Michael Valentine Jones
Yak DBA Kernel (pronounced Colonel)

7020 Posts

Posted - 2010-02-09 : 19:48:50

quote:
Originally posted by mjda

Nice article. I usually avoid running out of identity range by doing something like:
CREATE TABLE dbo.Yaks(YakID bigint identity(-9223372036854775808,1),YakName char(20))
:)

Is starting a bigint identity with a negative number seed really necessary in an practical application?

Using just the positive numbers, a table with only a bigint identify column and no other columns would use 67,108,864 TB of storage before you ran out of numbers. And it would take over 290 years to load that table at a rate of 1 billion rows per second.

CODO ERGO SUM

ya3mro
Starting Member

37 Posts

Posted - 2010-05-18 : 02:06:59

very excellent solution to such a usual problem

How I Came To Islam?
http://english.islamway.com

Celko
Starting Member

23 Posts

Posted - 2010-07-29 : 12:16:37

Since I don't use IDENTITY or other metadata in my DDL, this is not a problem for me javascript:insertsmilie('

') .

However, when we wanted to find gaps in a sequence for re-use, the old trick was:

CREATE VIEW Vacancies(vacant_seq)
AS
SELECT vacant_seq
FROM (SELECT seq +1
FROM Foobar
WHERE seq +1
NOT IN (SELECT seq FROM Foobar)
AND seq+1 <= <<upper limit of seq>>
UNION
SELECT seq -1
FROM Foobar
WHERE seq -1
NOT IN (SELECT seq FROM Foobar)
AND seq-1 >= 1;

It does not get all of the open slots, but it was good enough when you needed a quick answer for a few openings in a relatively small table.
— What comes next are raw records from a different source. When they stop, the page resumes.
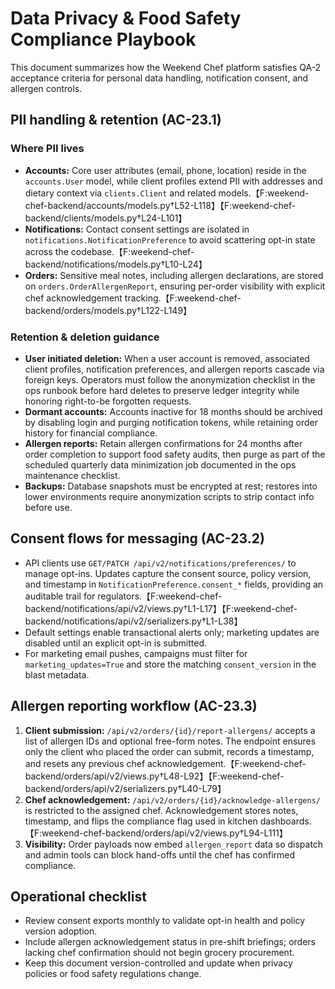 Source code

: # Data Privacy & Food Safety Compliance Playbook

This document summarizes how the Weekend Chef platform satisfies QA-2 acceptance
criteria for personal data handling, notification consent, and allergen
controls.

## PII handling & retention (AC-23.1)

### Where PII lives
- **Accounts:** Core user attributes (email, phone, location) reside in the
  `accounts.User` model, while client profiles extend PII with addresses and
  dietary context via `clients.Client` and related models.【F:weekend-chef-backend/accounts/models.py†L52-L118】【F:weekend-chef-backend/clients/models.py†L24-L101】
- **Notifications:** Contact consent settings are isolated in
  `notifications.NotificationPreference` to avoid scattering opt-in state across
  the codebase.【F:weekend-chef-backend/notifications/models.py†L10-L24】
- **Orders:** Sensitive meal notes, including allergen declarations, are stored
  on `orders.OrderAllergenReport`, ensuring per-order visibility with explicit
  chef acknowledgement tracking.【F:weekend-chef-backend/orders/models.py†L122-L149】

### Retention & deletion guidance
- **User initiated deletion:** When a user account is removed, associated client
  profiles, notification preferences, and allergen reports cascade via foreign
  keys. Operators must follow the anonymization checklist in the ops runbook
  before hard deletes to preserve ledger integrity while honoring right-to-be
  forgotten requests.
- **Dormant accounts:** Accounts inactive for 18 months should be archived by
  disabling login and purging notification tokens, while retaining order history
  for financial compliance.
- **Allergen reports:** Retain allergen confirmations for 24 months after order
  completion to support food safety audits, then purge as part of the scheduled
  quarterly data minimization job documented in the ops maintenance checklist.
- **Backups:** Database snapshots must be encrypted at rest; restores into lower
  environments require anonymization scripts to strip contact info before use.

## Consent flows for messaging (AC-23.2)

- API clients use `GET/PATCH /api/v2/notifications/preferences/` to manage
  opt-ins. Updates capture the consent source, policy version, and timestamp in
  `NotificationPreference.consent_*` fields, providing an auditable trail for
  regulators.【F:weekend-chef-backend/notifications/api/v2/views.py†L1-L17】【F:weekend-chef-backend/notifications/api/v2/serializers.py†L1-L38】
- Default settings enable transactional alerts only; marketing updates are
  disabled until an explicit opt-in is submitted.
- For marketing email pushes, campaigns must filter for
  `marketing_updates=True` and store the matching `consent_version` in the blast
  metadata.

## Allergen reporting workflow (AC-23.3)

1. **Client submission:** `/api/v2/orders/{id}/report-allergens/` accepts a list
   of allergen IDs and optional free-form notes. The endpoint ensures only the
   client who placed the order can submit, records a timestamp, and resets any
   previous chef acknowledgement.【F:weekend-chef-backend/orders/api/v2/views.py†L48-L92】【F:weekend-chef-backend/orders/api/v2/serializers.py†L40-L79】
2. **Chef acknowledgement:** `/api/v2/orders/{id}/acknowledge-allergens/` is
   restricted to the assigned chef. Acknowledgement stores notes, timestamp, and
   flips the compliance flag used in kitchen dashboards.【F:weekend-chef-backend/orders/api/v2/views.py†L94-L111】
3. **Visibility:** Order payloads now embed `allergen_report` data so dispatch
   and admin tools can block hand-offs until the chef has confirmed compliance.

## Operational checklist
- Review consent exports monthly to validate opt-in health and policy version
  adoption.
- Include allergen acknowledgement status in pre-shift briefings; orders lacking
  chef confirmation should not begin grocery procurement.
- Keep this document version-controlled and update when privacy policies or food
  safety regulations change.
The other trick was

SELECT (<<upper limit of seq>> - COUNT(seq)) AS vacancy_cnt
FROM Foobar;

Today, we would probably use ROW_NUMBER() to update the seq and put all of the vacancies on the high end of the table:

UPDATE Foobar
SET seq = ROW_NUMBER() OVER (ORDER BY seq ASC);

Author of
SQL for Smarties
Thinking in Sets
SQL Puzzles and Answers
Analytics and OLAP in SQL
SQL Programming Style
Standards in SQL
Data & Databases
Trees & Hierarchies in SQL

X002548
Not Just a Number

15586 Posts

Posted - 2010-07-29 : 12:30:35

WELCOME JOE!!!!!!!!!!

Have a beer on me...Love your books

Stop by the Corracl and say hi!

http://www.sqlteam.com/forums/topic.asp?TOPIC_ID=148000

Brett

8-)

Hint: Want your questions answered fast? Follow the direction in this link
http://weblogs.sqlteam.com/brettk/archive/2005/05/25/5276.aspx

Add yourself!
http://www.frappr.com/sqlteam

SwePeso
Patron Saint of Lost Yaks

30421 Posts

Posted - 2010-07-30 : 00:54:30

The idea is to update ONLY the records who needs to be updated.
Why update all 100 million records when there are only 10 or 20 records to update?

N 56°04'39.26"
E 12°55'05.63"

Celko
Starting Member

23 Posts

Posted - 2010-07-30 : 18:04:34

quote:
Originally posted by Peso

The idea is to update ONLY the records who needs to be updated.
Why update all 100 million records [sic: rows] when there are only 10 or 20 records [sic: rows] to update?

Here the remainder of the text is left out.